On his journal, Matz has illustrated some differences between Ruby classes and Python classes, running some examples through the Python interpreter. He largely dwells on the syntax for retrieving a method list for an integer type. I think he’s awfully proud of Ruby’s elegance in this matter, which is cool with me.

In Python:

 >>> (1).__class__.__dict__.keys()
 ['__int__', '__ror__', '__rtruediv__', ... ]

In Ruby:

 >> 1.methods
 => ["%", "between?", "method", "send", ... ]
This just a few days after he mentioned using the encoding pragma from Python’s PEP 263 in a future release of Ruby.
said on 15 Jan 2005 at 13:02

I wonder why he is not just doing dir(1) instead.
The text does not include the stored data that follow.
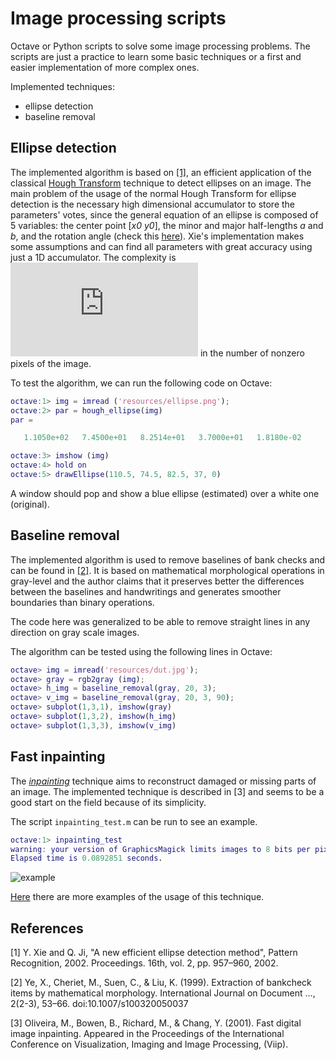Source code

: # Image processing scripts

Octave or Python scripts to solve some image processing problems. The scripts are
just a practice to learn some basic techniques or a first and easier implementation 
of more complex ones.

Implemented techniques:

* ellipse detection
* baseline removal

## Ellipse detection 

The implemented algorithm is based on 
[[1]](http://scholar.google.com/scholar?cluster=3258739622664696123&hl=en&as_sdt=0,5&as_vis=1),
an efficient application of the classical 
[Hough Transform](http://en.wikipedia.org/wiki/Hough_transform) technique to detect 
ellipses on an image. The main problem of the usage of the normal Hough Transform for
ellipse detection is the necessary high dimensional accumulator to store the 
parameters' votes, since the general equation of an ellipse is composed of
5 variables: the center point [*x0* *y0*], the minor and major half-lengths *a* and
*b*, and the rotation angle (check this 
[here](http://www.maa.org/external_archive/joma/Volume8/Kalman/General.html)).
Xie's implementation makes some assumptions and can find all parameters with great
accuracy using just a 1D accumulator. The complexity is
![O3](http://latex.codecogs.com/gif.latex?O%28n%5E3%29) in the number of nonzero
pixels of the image.

To test the algorithm, we can run the following code on Octave:

```matlab
octave:1> img = imread ('resources/ellipse.png');
octave:2> par = hough_ellipse(img)
par =

   1.1050e+02   7.4500e+01   8.2514e+01   3.7000e+01   1.8180e-02

octave:3> imshow (img)
octave:4> hold on
octave:5> drawEllipse(110.5, 74.5, 82.5, 37, 0)
```

A window should pop and show a blue ellipse (estimated) over a white one (original).

## Baseline removal 

The implemented algorithm is used to remove baselines of bank checks and can be found
in 
[[2]](http://www.ee.bgu.ac.il/~dinstein/stip2002/Seminar_papers/Hershkovitz_Extraction%20of%20bankcheck.pdf).
It is based on mathematical morphological operations in gray-level and the author claims
that it preserves better the differences between the baselines and handwritings and 
generates smoother boundaries than binary operations.

The code here was generalized to be able to remove straight lines in any direction on 
gray scale images.

The algorithm can be tested using the following lines in Octave:

```matlab 
octave> img = imread('resources/dut.jpg');
octave> gray = rgb2gray (img);
octave> h_img = baseline_removal(gray, 20, 3);
octave> v_img = baseline_removal(gray, 20, 3, 90);
octave> subplot(1,3,1), imshow(gray)
octave> subplot(1,3,2), imshow(h_img)
octave> subplot(1,3,3), imshow(v_img)
```

## Fast inpainting

The [*inpainting*](http://www.rabbitmq.com/tutorials/tutorial-two-python.html)
technique aims to reconstruct damaged or missing parts of an image.
The implemented technique is described in [3] and seems to be a good start on
the field because of its simplicity.

The script `inpainting_test.m` can be run to see an example.

```matlab
octave:1> inpainting_test
warning: your version of GraphicsMagick limits images to 8 bits per pixel
Elapsed time is 0.0892851 seconds.
```

![example](https://github.com/boechat107/imgproc_scripts/blob/master/resources/inpaint_ex.png)

[Here](https://sites.google.com/site/rexstribeofimageprocessing/Home/image-inpainting)
there are more examples of the usage of this technique.

## References

[1] Y. Xie and Q. Ji, "A new efficient ellipse detection method", Pattern Recognition, 2002. Proceedings. 16th, vol. 2, pp. 957–960, 2002.

[2] Ye, X., Cheriet, M., Suen, C., & Liu, K. (1999). Extraction of bankcheck items by mathematical morphology. International Journal on Document …, 2(2-3), 53–66. doi:10.1007/s100320050037

[3] Oliveira, M., Bowen, B., Richard, M., & Chang, Y. (2001). Fast digital image inpainting. Appeared in the Proceedings of the International Conference on Visualization, Imaging and Image Processing, (Viip).
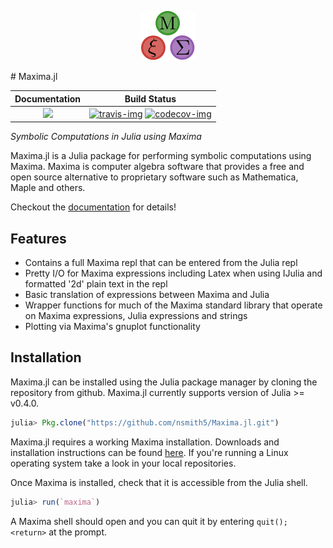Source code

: <p style="text-align:center;"><img src="./docs/src/assets/logo.png"></p>
#  Maxima.jl  

| **Documentation**           | **Build Status**            |
|:---------------------------:|:---------------------------:|
|[![][docs-img]][docs-url]    |[![travis-img]][travis-url] [![codecov-img]][codecov-url] |

*Symbolic Computations in Julia using Maxima*

Maxima.jl is a Julia package for performing symbolic computations using Maxima.
Maxima is computer algebra software that provides a free and open source
alternative to proprietary software such as Mathematica, Maple and others.

Checkout the [documentation](https://nsmith5.github.io/Maxima.jl) for details!

## Features

 - Contains a full Maxima repl that can be entered from the Julia repl
 - Pretty I/O for Maxima expressions including Latex when using IJulia and formatted '2d' plain text in the repl
 - Basic translation of expressions between Maxima and Julia
 - Wrapper functions for much of the Maxima standard library that operate on Maxima expressions, Julia expressions and strings
 - Plotting via Maxima's gnuplot functionality

## Installation

Maxima.jl can be installed using the Julia package manager by cloning the
repository from github. Maxima.jl currently supports version of Julia >= v0.4.0.

```julia
julia> Pkg.clone("https://github.com/nsmith5/Maxima.jl.git")

```

Maxima.jl requires a working Maxima installation. Downloads and installation
instructions can be found [here](http://maxima.sourceforge.net/). If you're
running a Linux operating system take a look in your local repositories.

Once Maxima is installed, check that it is accessible from the Julia shell.

```julia
julia> run(`maxima`)
```

A Maxima shell should open and you can quit it by entering `quit(); <return>` at the prompt.

[home-url]: https://github.com/nsmith5/Maxima.jl.git
[logo]: ./docs/src/assets/logo.png

[docs-img]: https://img.shields.io/badge/docs-stable-blue.svg
[docs-url]: https://nsmith5.github.io/Maxima.jl/

[codecov-img]: https://codecov.io/gh/nsmith5/Maxima.jl/branch/master/graph/badge.svg
[codecov-url]: https://codecov.io/gh/nsmith5/Maxima.jl

[travis-img]: https://travis-ci.org/nsmith5/Maxima.jl.svg?branch=master
[travis-url]: https://travis-ci.org/nsmith5/Maxima.jl
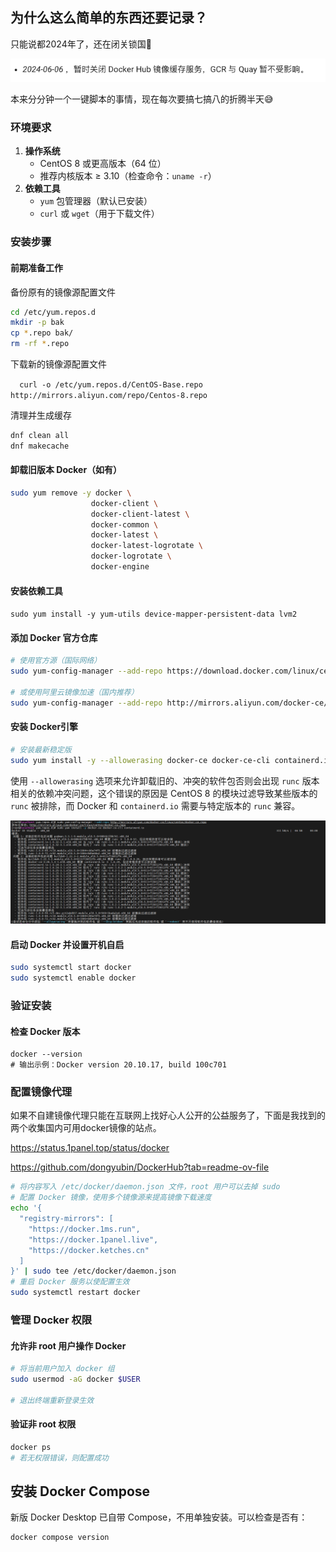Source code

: ## 为什么这么简单的东西还要记录？

只能说都2024年了，还在闭关锁国🤣

![img](v2-ba4b562df642e02f5e336125cc6b12a4_1440w.jpg)

本来分分钟一个一键脚本的事情，现在每次要搞七搞八的折腾半天😅

### 环境要求

1. **操作系统**
   - CentOS 8 或更高版本（64 位）
   - 推荐内核版本 ≥ 3.10（检查命令：`uname -r`）
2. **依赖工具**
   - `yum` 包管理器（默认已安装）
   - `curl` 或 `wget`（用于下载文件）

### 安装步骤

#### 前期准备工作

备份原有的镜像源配置文件

```bash
cd /etc/yum.repos.d
mkdir -p bak
cp *.repo bak/
rm -rf *.repo
```

下载新的镜像源配置文件

`  curl -o /etc/yum.repos.d/CentOS-Base.repo http://mirrors.aliyun.com/repo/Centos-8.repo`

清理并生成缓存

```bash
dnf clean all
dnf makecache
```

#### 卸载旧版本 Docker（如有）

```bash
sudo yum remove -y docker \
                  docker-client \
                  docker-client-latest \
                  docker-common \
                  docker-latest \
                  docker-latest-logrotate \
                  docker-logrotate \
                  docker-engine
```

#### 安装依赖工具

`sudo yum install -y yum-utils device-mapper-persistent-data lvm2`

#### 添加 Docker 官方仓库

```bash
# 使用官方源（国际网络）
sudo yum-config-manager --add-repo https://download.docker.com/linux/centos/docker-ce.repo

# 或使用阿里云镜像加速（国内推荐）
sudo yum-config-manager --add-repo http://mirrors.aliyun.com/docker-ce/linux/centos/docker-ce.repo

```

#### 安装 Docker引擎

```bash
# 安装最新稳定版 
sudo yum install -y --allowerasing docker-ce docker-ce-cli containerd.io
```

使用 `--allowerasing` 选项来允许卸载旧的、冲突的软件包否则会出现 `runc` 版本相关的依赖冲突问题，这个错误的原因是 CentOS 8 的模块过滤导致某些版本的 `runc` 被排除，而 Docker 和 `containerd.io` 需要与特定版本的 `runc` 兼容。

![image-20250603173458936](image-20250603173458936.png)

#### 启动 Docker 并设置开机自启

```bash
sudo systemctl start docker
sudo systemctl enable docker
```

### 验证安装

#### 检查 Docker 版本

```bahs
docker --version
# 输出示例：Docker version 20.10.17, build 100c701
```

### 配置镜像代理

如果不自建镜像代理只能在互联网上找好心人公开的公益服务了，下面是我找到的两个收集国内可用docker镜像的站点。

https://status.1panel.top/status/docker

https://github.com/dongyubin/DockerHub?tab=readme-ov-file

```bash
# 将内容写入 /etc/docker/daemon.json 文件，root 用户可以去掉 sudo
# 配置 Docker 镜像，使用多个镜像源来提高镜像下载速度
echo '{
  "registry-mirrors": [
    "https://docker.1ms.run",
    "https://docker.1panel.live",
    "https://docker.ketches.cn"
  ]
}' | sudo tee /etc/docker/daemon.json
# 重启 Docker 服务以使配置生效
sudo systemctl restart docker
```

### 管理 Docker 权限

#### 允许非 root 用户操作 Docker

```bash
# 将当前用户加入 docker 组
sudo usermod -aG docker $USER

# 退出终端重新登录生效
```

#### 验证非 root 权限

```bash
docker ps
# 若无权限错误，则配置成功
```

## 安装 Docker Compose

新版 Docker Desktop 已自带 Compose，不用单独安装。可以检查是否有：

```bash
docker compose version
```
I think he’s right in that it’s hard to find an equivalent to 1.class.instance_methods(false), though.

said on 15 Jan 2005 at 19:57

IIRC dir can be tricked in python. But maybe dict can be tricked too. All that stuff like setattr/getattr/getattribute/slots may be related, but I may be wrong

said on 15 Jan 2005 at 20:58

The problem with dir() is that it returns both the attributes AND the methods of the object passed to it. This stems from the fact that in fact methods actually ARE attributes in Python – they just happen to be attributes whose value is a function.

Instead of being called object-oriented, Python should perhaps be called dict-oriented, as it uses dicts and functions to simulate object-orientation. Actually it’s a pretty neat trick – once you grok this a lot of Python’s behaviour makes sense, but I think that Ruby’s real object-orientation is more useful.